Generation Alpha – An introductionPosted on 16/03/20
They were born after the i-Pad was invented, entering a world where tech rules, and those who understand it may rule with it.
Today’s under 10s have never known a world without tablets and wi-fi, they type before they can write, swipe before they can read.
Generation Alpha is unlike any generation that has come before, entering a future their grandparents, parents, and even older siblings may never have imagined would exist.
Joe Nellis, Professor of Global Economy, Cranfield School of Management, explained some of the characteristics of our newest generation at a seminar in Jersey organised by Tim Guest.
“This generation will be the most educated generation the world has ever seen, the most dynamic, connected, and the most adaptable to technology.” Professor Nellis said. “No-one knows how Generation Alpha will perform. But how they think and behave will shape our world.”
Over 2.5 million Generation Alphas are born around the world each week and by 2025 there will be over two billion of them.
“Generations Y and Z were the first generations to be less well off than their parents, but Generation Alpha will be potentially better off. They are born into smaller families so command a larger share of family resources. They will take longer to assume adult responsibilities, such as mortgages. They will stay in education for longer, join the workforce later, and have children later. And many will even live to be over 100.”
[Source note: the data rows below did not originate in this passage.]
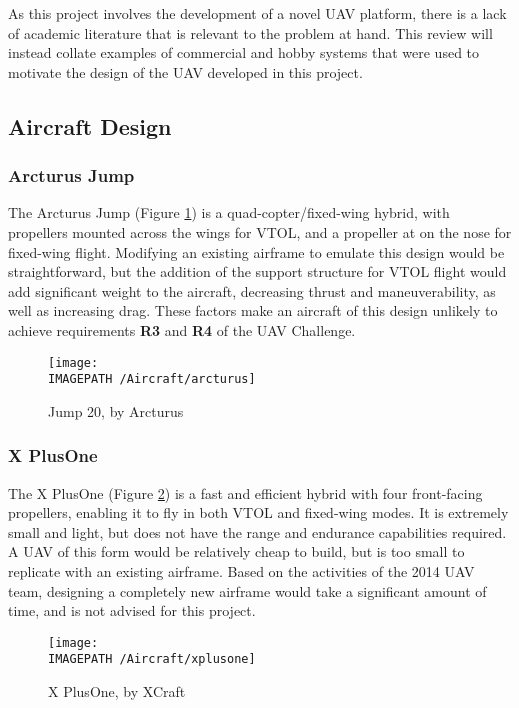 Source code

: As this project involves the development of a novel UAV platform, there is a lack of academic literature that is relevant to the problem at hand. This review will instead collate examples of commercial and hobby systems that were used to motivate the design of the UAV developed in this project.\\

\subsection{Aircraft Design}
\label{sec:litaircraft}
\subsubsection*{Arcturus Jump}
The Arcturus Jump \cite{ref:arcturus} (Figure \ref{fig:arcturus}) is a quad-copter/fixed-wing hybrid, with propellers mounted across the wings for VTOL, and a propeller at on the nose for fixed-wing flight. Modifying an existing airframe to emulate this design would be straightforward, but the addition of the support structure for VTOL flight would add significant weight to the aircraft, decreasing thrust and maneuverability, as well as increasing drag. These factors make an aircraft of this design unlikely to achieve requirements \textbf{R3} and \textbf{R4} of the UAV Challenge.

\begin{figure}[!h]
	\centering
	\texttt{[image: \\IMAGEPATH /Aircraft/arcturus]}
	\caption{Jump 20, by Arcturus}
	\label{fig:arcturus}
\end{figure}

\subsubsection*{X PlusOne}
The X PlusOne \cite{ref:xplusone} (Figure \ref{fig:xplusone}) is a fast and efficient hybrid with four front-facing propellers, enabling it to fly in both VTOL and fixed-wing modes. It is extremely small and light, but does not have the range and endurance capabilities required. A UAV of this form would be relatively cheap to build, but is too small to replicate with an existing airframe. Based on the activities of the 2014 UAV team, designing a completely new airframe would take a significant amount of time, and is not advised for this project.

\begin{figure}[!ht]
	\centering
	\texttt{[image: \\IMAGEPATH /Aircraft/xplusone]}
	\caption{X PlusOne, by XCraft}
	\label{fig:xplusone}
\end{figure}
Issues affecting the world of Generation Alpha
Pressure on natural resources
Artificial Intelligence and robots
Global imbalances and income inequalities
How will business and society have to adapt to Generation Alpha?
“Generation Alpha will be the most demanding customers in history.” Professor Nellis said. “They will know everything about a product before they decide to buy it. And they will have a very short attention span, so they will expect everything to work quickly for them and for businesses to respond immediately.
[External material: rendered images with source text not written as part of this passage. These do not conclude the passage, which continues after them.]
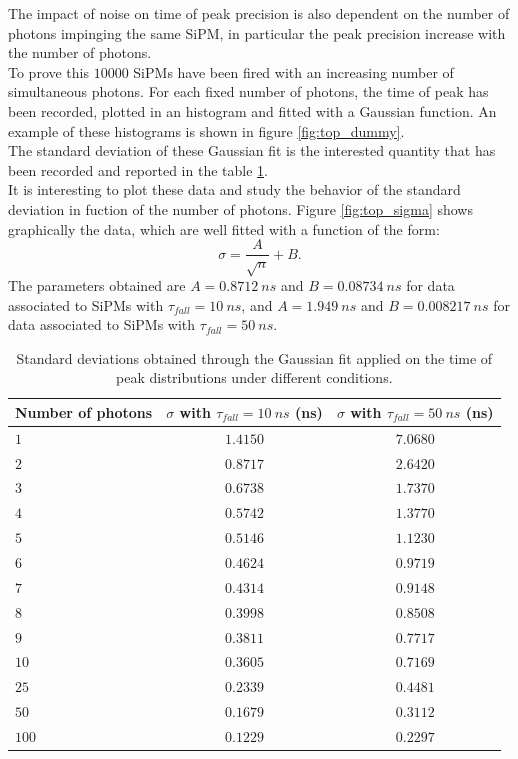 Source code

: The impact of noise on time of peak precision is also dependent on the number of photons impinging the same SiPM, in particular the peak precision increase with the number of photons.\\
To prove this $10000$ SiPMs have been fired with an increasing number of simultaneous photons. For each fixed number of photons, the time of peak has been recorded, plotted in an histogram and fitted with a Gaussian function. An example of these histograms is shown in figure \ref{fig:top_dummy}.\\

The standard deviation of these Gaussian fit is the interested quantity that has been recorded and reported in the table \ref{tab:sigmas}.\\
It is interesting to plot these data and study the behavior of the standard deviation in fuction of the number of photons. Figure \ref{fig:top_sigma} shows graphically the data, which are well fitted with a function of the form:
\begin{equation}
	\sigma = \frac{A}{\sqrt{n}} + B.
\end{equation}
The parameters obtained are $A = 0.8712\ ns$ and $B = 0.08734\ ns$ for data associated to SiPMs with $\tau_{fall}=10\ ns$, and $A = 1.949\ ns$ and $B = 0.008217\ ns$ for data associated to SiPMs with $\tau_{fall}=50\ ns$.

\begin{table}
	\centering
	\begin{tabular}{lcc}
		\toprule
		Number of photons	& $\sigma$ with $\tau_{fall}=10\ ns$ (ns) & $\sigma$ with $\tau_{fall}=50\ ns$ (ns)	\\
		\midrule
		$1$ 	& $1.4150$ & $7.0680$ \\
		$2$ 	& $0.8717$ & $2.6420$ \\
		$3$ 	& $0.6738$ & $1.7370$ \\
		$4$ 	& $0.5742$ & $1.3770$ \\
		$5$ 	& $0.5146$ & $1.1230$ \\
		$6$ 	& $0.4624$ & $0.9719$ \\
		$7$ 	& $0.4314$ & $0.9148$ \\
		$8$ 	& $0.3998$ & $0.8508$ \\
		$9$ 	& $0.3811$ & $0.7717$ \\
		$10$ 	& $0.3605$ & $0.7169$ \\
		$25$ 	& $0.2339$ & $0.4481$ \\
		$50$ 	& $0.1679$ & $0.3112$ \\
		$100$ 	& $0.1229$ & $0.2297$ \\
		\bottomrule
	\end{tabular}
	\caption{Standard deviations obtained through the Gaussian fit applied on the time of peak distributions under different conditions. }
	\label{tab:sigmas}
\end{table}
“The opportunity for powerful global brands will remain, but the stakes and risks will be even higher. It will be a tougher job to win the attention and loyalty of consumers, and much more likely that established brands will be ditched - due to news, spreading via a social media wildfire of a poor product, service, or ethics.”
Services and products may have to become more customised as Generation Alpha expects what they consume to be tailored for them. Customer segments may shrink to one as individuals develop a power previously only held by groups.
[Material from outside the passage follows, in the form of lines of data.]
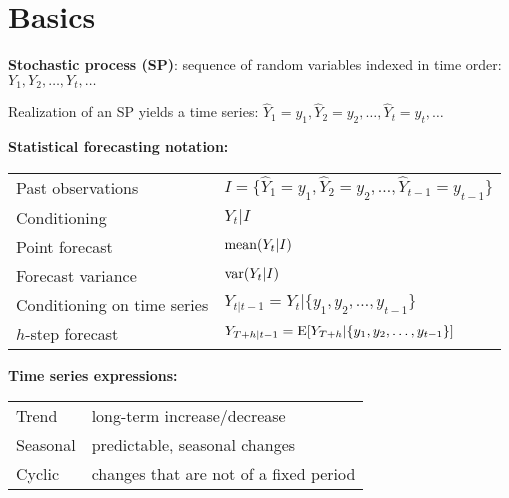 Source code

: 
\section{Basics}

\textbf{Stochastic process (SP)}: sequence of random variables indexed in time order: $ Y_1, Y_2, \ldots, Y_t, \ldots $

Realization of an SP yields a time series: $ \hat{Y}_1=y_1, \hat{Y}_2=y_2, \ldots, \hat{Y}_t=y_t, \ldots $

\begin{minipage}[t]{0.55\textwidth}
\textbf{Statistical forecasting notation:}\\
\begin{tabular}{ll}
    Past observations & $I = \{\hat{Y}_1=y_1, \hat{Y}_2=y_2, \ldots, \hat{Y}_{t-1}=y_{t-1}\}$ \\
    Conditioning & $Y_t | I$ \\
    Point forecast & \(\operatorname{mean}(Y_t | I)\) \\
    Forecast variance & \(\operatorname{var}(Y_t | I)\) \\
    Conditioning on time series & $Y_{t|t-1} = Y_t | \{y_1, y_2, \ldots, y_{t-1}\}$ \\
    \(h\)-step forecast & \(Y_{T+h|t-1} = \operatorname{E}[Y_{T+h} | \{y_1, y_2, \ldots, y_{t-1}\}]\) \\
\end{tabular}
\end{minipage}
\hfill
\begin{minipage}[t]{0.40\textwidth}
\textbf{Time series expressions:}\\
\begin{tabular}{ll}
    Trend & long-term increase/decrease \\
    Seasonal & predictable, seasonal changes \\
    Cyclic & changes that are not of a fixed period \\
\end{tabular}
\end{minipage}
“This generation will embrace complexity and will demand choices as they move through life, in and out of education and employment and leisure. They will be more entrepreneurial, less focused on wealth, and keen to make an impact on society.
“They will look for deeper experiences in education, specialising in subjects as Masters-level degrees become the norm. Regardless of personal debt, the generation will inherit vast levels of government debt, on a scale beyond what previous generations have had to deal with.”
Recruiting Generation Alpha
Being born into a technological era, where everything changes quickly, means Generation Alpha will be adaptable and better at dealing with complexity than previous generations.
For employers this means that Generation Alpha will be good at processing data but will constantly need new challenges to keep them motivated.
Professor Nellis said: “As employees, Alphas will be tougher to keep motivated and challenged. In response, many types of work will become more like a series of individual projects and challenges with their own rewards.
“Alphas will be blessed in many ways, able to benefit from a world created by previous generations. But it’s a world also loaded with challenges. The psychological impact of digital lives - the pace, the relentless change, connectivity, the lack of face-to-face contact - is yet to be fully understood. Alphas may become battle-hardened - or they may be a time-bomb.”